_WORK TO BE COMPLETED_. Lines where the string "ITransactionsApi" appears are to be copied from the entries below.

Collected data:
[Start of Attachment]
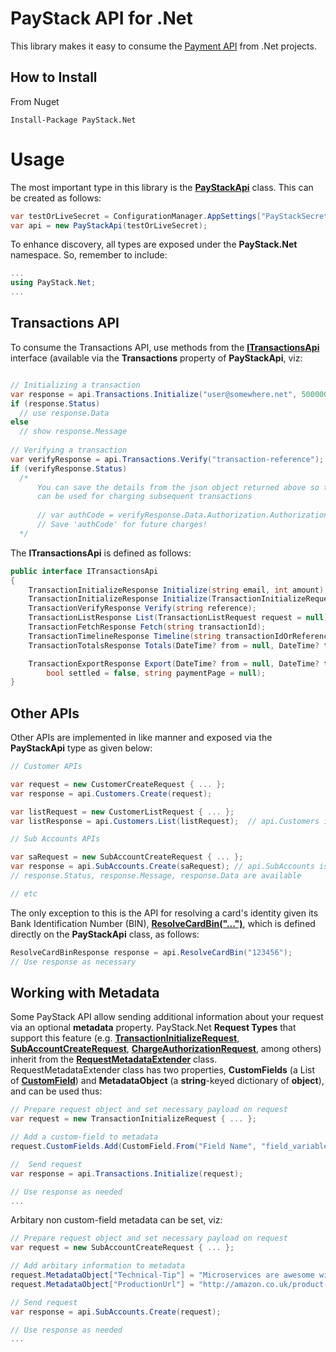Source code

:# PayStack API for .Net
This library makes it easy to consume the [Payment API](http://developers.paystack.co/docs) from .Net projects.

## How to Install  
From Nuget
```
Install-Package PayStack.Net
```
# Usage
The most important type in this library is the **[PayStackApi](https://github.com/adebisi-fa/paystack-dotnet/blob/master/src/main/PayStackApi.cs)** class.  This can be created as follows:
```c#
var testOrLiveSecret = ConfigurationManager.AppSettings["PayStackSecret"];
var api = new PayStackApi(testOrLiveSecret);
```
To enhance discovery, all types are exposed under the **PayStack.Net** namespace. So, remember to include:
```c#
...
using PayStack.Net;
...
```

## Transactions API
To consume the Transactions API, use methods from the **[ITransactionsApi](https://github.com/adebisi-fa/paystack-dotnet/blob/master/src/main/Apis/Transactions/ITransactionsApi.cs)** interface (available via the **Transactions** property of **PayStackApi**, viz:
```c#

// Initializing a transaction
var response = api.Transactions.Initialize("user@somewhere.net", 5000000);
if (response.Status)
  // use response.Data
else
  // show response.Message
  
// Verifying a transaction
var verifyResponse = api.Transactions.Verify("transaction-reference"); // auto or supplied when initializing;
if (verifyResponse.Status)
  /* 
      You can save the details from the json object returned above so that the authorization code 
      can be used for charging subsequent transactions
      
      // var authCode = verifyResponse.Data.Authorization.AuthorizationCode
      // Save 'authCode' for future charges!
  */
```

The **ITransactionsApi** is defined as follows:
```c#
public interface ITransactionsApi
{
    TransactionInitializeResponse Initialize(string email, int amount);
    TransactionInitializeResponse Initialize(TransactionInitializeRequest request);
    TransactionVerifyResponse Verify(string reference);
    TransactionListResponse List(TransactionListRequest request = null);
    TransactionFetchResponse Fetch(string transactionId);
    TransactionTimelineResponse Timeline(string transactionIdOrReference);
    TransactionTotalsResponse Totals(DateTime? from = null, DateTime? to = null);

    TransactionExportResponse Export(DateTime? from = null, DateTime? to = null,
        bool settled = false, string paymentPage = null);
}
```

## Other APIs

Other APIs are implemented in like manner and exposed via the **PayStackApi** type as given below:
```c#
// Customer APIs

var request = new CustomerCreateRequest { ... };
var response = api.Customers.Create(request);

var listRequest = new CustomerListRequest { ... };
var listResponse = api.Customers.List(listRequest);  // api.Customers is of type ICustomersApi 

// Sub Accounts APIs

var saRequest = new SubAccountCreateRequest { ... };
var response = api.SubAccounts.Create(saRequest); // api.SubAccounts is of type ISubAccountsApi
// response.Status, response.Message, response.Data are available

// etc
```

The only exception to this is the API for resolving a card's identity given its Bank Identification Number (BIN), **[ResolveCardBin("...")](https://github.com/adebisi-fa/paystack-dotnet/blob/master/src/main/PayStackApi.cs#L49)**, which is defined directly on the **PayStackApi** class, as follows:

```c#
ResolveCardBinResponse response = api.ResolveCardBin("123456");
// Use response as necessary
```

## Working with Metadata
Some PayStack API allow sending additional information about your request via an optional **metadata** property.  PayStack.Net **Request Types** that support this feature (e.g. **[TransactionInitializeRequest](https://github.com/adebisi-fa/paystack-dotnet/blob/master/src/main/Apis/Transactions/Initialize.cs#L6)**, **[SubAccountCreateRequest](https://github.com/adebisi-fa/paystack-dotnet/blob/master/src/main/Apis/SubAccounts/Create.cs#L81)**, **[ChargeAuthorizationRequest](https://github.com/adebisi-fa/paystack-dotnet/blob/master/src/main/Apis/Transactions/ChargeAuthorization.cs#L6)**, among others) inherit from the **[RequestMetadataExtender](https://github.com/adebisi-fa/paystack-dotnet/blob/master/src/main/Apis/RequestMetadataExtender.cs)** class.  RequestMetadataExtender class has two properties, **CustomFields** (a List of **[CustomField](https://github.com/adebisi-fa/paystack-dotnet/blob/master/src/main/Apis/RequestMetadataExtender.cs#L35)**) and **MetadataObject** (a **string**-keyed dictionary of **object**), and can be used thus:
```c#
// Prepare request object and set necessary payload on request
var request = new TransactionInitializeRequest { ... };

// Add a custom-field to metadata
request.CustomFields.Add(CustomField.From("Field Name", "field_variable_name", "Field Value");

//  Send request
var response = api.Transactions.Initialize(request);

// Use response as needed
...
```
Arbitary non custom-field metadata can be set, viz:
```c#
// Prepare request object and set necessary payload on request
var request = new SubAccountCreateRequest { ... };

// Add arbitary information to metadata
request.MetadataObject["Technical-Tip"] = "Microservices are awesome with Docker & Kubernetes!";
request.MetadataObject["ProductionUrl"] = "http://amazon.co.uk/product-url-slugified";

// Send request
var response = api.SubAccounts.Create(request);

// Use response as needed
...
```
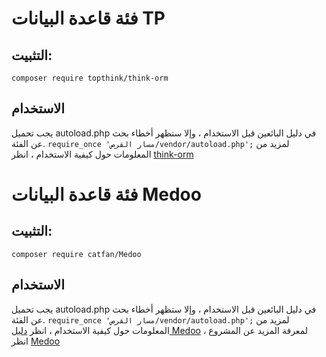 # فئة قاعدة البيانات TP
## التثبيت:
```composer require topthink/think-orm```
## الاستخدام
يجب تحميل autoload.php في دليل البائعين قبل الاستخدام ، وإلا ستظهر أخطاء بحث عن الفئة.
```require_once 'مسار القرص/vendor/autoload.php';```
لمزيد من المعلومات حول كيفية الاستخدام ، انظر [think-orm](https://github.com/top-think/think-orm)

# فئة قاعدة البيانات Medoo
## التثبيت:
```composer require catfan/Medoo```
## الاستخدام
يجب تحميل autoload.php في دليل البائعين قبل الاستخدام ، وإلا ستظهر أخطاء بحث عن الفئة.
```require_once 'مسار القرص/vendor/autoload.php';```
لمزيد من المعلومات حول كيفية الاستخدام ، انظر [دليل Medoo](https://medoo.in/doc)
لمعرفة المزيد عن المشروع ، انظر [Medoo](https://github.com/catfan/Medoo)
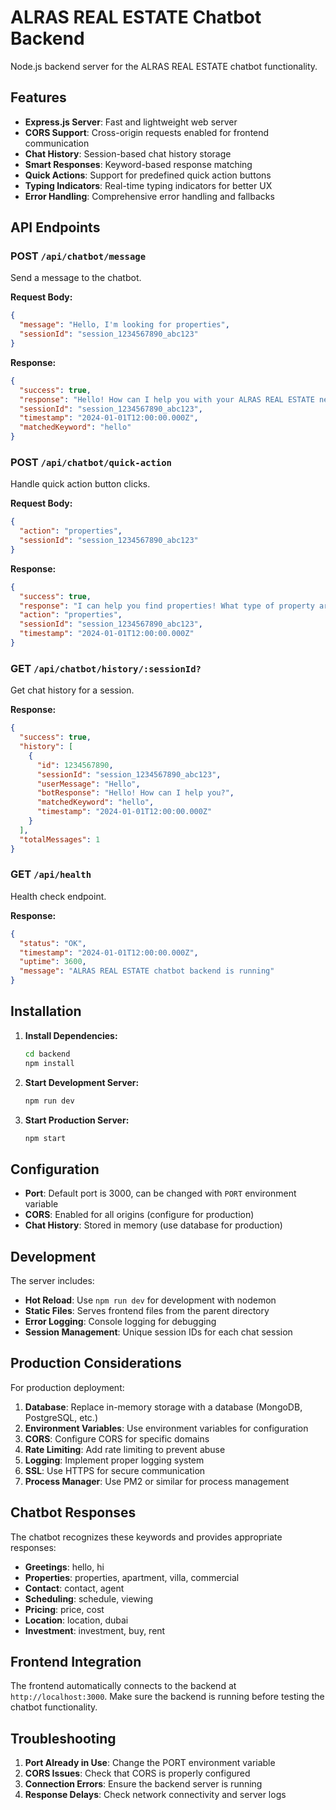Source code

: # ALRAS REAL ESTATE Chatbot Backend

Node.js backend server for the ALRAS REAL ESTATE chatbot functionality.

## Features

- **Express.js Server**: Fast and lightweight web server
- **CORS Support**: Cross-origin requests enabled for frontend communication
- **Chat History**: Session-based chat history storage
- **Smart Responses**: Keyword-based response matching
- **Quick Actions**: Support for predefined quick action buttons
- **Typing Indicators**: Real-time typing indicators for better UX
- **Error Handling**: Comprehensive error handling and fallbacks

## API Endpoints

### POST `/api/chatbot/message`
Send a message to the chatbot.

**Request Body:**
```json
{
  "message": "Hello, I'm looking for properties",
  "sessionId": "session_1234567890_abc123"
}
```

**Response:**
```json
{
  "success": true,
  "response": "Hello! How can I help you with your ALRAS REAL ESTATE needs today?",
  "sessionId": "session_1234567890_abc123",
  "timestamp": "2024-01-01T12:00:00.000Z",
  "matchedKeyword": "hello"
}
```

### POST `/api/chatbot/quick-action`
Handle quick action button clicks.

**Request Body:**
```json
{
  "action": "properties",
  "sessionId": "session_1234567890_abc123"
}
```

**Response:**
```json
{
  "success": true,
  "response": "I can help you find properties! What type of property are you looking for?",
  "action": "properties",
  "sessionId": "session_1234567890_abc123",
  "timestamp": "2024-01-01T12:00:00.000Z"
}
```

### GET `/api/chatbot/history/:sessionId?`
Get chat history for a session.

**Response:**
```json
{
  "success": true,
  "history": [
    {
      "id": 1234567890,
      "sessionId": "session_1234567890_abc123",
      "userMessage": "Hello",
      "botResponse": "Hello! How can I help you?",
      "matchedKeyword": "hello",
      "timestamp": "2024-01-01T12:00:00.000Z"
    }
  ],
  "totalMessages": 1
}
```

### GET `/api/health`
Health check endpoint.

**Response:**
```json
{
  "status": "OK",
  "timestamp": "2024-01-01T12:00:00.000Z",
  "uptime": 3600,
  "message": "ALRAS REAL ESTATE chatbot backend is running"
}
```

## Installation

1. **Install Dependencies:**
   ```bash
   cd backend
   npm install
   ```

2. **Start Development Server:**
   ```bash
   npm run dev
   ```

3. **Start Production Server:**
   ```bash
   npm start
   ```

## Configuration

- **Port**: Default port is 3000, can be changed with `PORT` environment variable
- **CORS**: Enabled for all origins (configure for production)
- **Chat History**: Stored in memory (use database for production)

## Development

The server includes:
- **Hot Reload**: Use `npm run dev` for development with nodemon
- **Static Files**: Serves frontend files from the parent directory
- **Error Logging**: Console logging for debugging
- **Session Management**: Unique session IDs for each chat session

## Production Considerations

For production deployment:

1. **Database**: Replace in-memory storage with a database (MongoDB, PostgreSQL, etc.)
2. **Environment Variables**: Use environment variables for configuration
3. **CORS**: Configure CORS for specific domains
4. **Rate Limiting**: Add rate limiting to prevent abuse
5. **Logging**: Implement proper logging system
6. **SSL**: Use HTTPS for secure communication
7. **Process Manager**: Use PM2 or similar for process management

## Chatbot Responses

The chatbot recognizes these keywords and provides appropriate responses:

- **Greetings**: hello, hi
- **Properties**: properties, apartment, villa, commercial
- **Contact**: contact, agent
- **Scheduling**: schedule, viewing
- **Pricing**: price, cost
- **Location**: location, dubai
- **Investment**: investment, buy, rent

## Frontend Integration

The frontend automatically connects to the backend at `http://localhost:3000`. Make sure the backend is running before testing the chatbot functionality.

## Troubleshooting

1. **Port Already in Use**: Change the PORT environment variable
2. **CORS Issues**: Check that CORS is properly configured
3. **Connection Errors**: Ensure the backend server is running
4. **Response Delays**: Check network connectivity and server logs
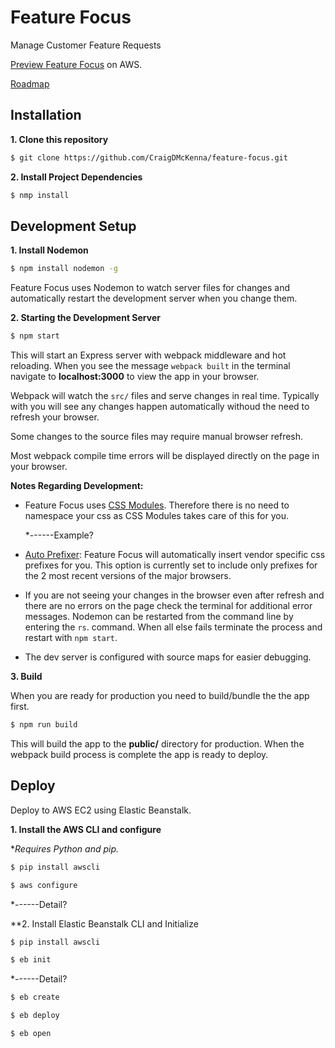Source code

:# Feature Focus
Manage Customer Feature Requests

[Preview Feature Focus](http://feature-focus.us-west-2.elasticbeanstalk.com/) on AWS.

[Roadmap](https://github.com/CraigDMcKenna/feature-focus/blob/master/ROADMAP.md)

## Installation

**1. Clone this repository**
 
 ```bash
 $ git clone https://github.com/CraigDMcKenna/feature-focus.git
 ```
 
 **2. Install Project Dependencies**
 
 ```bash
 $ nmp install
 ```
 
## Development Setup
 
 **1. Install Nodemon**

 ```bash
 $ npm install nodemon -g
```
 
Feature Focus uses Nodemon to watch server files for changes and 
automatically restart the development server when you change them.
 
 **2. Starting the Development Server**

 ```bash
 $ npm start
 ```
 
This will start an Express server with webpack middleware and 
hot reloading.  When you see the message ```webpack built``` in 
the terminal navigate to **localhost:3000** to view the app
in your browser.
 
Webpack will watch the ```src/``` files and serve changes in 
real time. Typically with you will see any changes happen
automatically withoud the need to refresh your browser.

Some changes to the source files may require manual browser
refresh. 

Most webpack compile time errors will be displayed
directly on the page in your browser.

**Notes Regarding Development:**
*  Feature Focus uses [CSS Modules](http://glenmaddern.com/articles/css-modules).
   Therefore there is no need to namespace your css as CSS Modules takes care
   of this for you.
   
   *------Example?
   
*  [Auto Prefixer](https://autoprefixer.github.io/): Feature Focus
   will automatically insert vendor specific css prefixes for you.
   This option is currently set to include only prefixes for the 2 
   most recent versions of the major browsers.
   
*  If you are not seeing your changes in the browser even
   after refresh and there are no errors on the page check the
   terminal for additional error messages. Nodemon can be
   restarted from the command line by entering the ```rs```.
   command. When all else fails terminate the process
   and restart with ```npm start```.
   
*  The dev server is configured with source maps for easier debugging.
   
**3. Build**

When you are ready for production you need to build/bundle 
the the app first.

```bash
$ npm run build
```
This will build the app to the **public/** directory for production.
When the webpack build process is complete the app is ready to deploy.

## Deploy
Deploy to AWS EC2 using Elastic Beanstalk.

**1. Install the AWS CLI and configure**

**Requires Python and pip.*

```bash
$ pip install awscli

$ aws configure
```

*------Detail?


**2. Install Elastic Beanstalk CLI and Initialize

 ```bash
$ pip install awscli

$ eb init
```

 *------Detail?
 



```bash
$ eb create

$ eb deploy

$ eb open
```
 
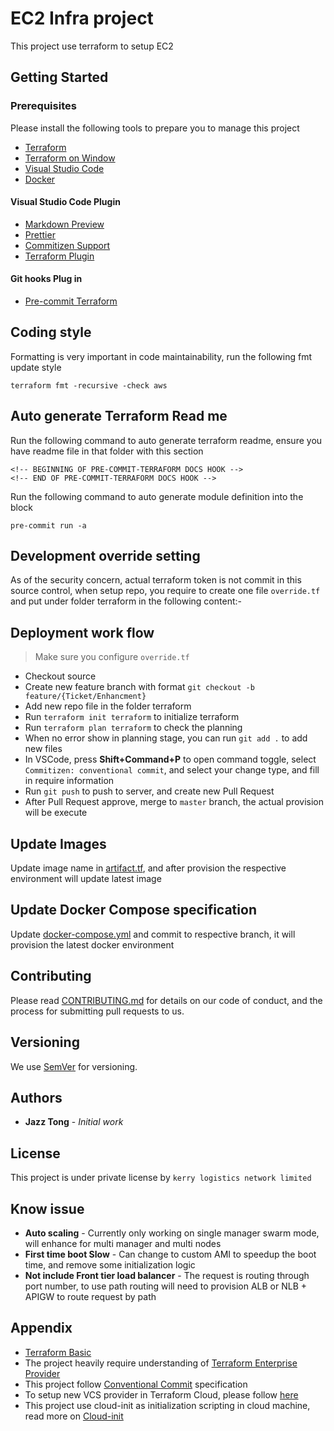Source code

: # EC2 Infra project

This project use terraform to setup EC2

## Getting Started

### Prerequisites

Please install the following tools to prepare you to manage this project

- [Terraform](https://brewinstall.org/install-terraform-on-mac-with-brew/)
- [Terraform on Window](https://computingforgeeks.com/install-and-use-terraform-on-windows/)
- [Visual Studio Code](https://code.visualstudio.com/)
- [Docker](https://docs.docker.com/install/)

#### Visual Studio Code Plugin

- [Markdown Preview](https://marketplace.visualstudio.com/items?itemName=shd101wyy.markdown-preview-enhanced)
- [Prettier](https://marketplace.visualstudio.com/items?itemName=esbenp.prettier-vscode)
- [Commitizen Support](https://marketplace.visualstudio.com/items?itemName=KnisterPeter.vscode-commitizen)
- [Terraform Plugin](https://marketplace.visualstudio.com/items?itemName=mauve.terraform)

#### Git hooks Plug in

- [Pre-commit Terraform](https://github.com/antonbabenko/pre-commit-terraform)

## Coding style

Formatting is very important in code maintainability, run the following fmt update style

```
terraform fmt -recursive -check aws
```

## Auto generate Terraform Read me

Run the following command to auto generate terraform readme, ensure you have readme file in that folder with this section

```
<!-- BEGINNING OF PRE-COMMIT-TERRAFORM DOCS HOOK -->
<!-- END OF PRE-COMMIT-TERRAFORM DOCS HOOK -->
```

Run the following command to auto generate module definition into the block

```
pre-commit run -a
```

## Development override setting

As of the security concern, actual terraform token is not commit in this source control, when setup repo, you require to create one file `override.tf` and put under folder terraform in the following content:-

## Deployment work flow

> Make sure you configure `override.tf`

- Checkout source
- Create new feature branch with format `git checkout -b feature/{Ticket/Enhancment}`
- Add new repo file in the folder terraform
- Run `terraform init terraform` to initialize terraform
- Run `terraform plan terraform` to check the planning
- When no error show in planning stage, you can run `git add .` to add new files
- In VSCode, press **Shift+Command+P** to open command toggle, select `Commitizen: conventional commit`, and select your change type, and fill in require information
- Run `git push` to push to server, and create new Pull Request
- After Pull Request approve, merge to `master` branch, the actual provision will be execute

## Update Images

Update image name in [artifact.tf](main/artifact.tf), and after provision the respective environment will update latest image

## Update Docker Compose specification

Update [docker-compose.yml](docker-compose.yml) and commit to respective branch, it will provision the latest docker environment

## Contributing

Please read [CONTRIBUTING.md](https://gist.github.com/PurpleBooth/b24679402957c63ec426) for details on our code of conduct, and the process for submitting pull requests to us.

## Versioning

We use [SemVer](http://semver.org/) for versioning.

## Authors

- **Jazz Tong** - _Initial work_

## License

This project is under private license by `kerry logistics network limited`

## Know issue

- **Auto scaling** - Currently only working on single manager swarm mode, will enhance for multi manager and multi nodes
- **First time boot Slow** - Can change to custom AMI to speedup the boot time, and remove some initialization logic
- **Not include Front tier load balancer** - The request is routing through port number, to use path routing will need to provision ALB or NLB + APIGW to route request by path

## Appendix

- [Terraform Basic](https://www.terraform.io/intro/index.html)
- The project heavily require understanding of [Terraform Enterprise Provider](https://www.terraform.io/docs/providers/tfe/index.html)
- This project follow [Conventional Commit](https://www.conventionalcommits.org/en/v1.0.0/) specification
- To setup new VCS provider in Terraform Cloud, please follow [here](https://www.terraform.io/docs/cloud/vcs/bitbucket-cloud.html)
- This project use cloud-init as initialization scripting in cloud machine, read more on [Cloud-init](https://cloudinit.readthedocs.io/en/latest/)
[End of Attachment]
_RESPONSE TO THIS EXERCISE_.
To consume the Transactions API, use methods from the **[ITransactionsApi](https://github.com/adebisi-fa/paystack-dotnet/blob/master/src/main/Apis/Transactions/ITransactionsApi.cs)** interface (available via the **Transactions** property of **PayStackApi**, viz:
The **ITransactionsApi** is defined as follows:
public interface ITransactionsApi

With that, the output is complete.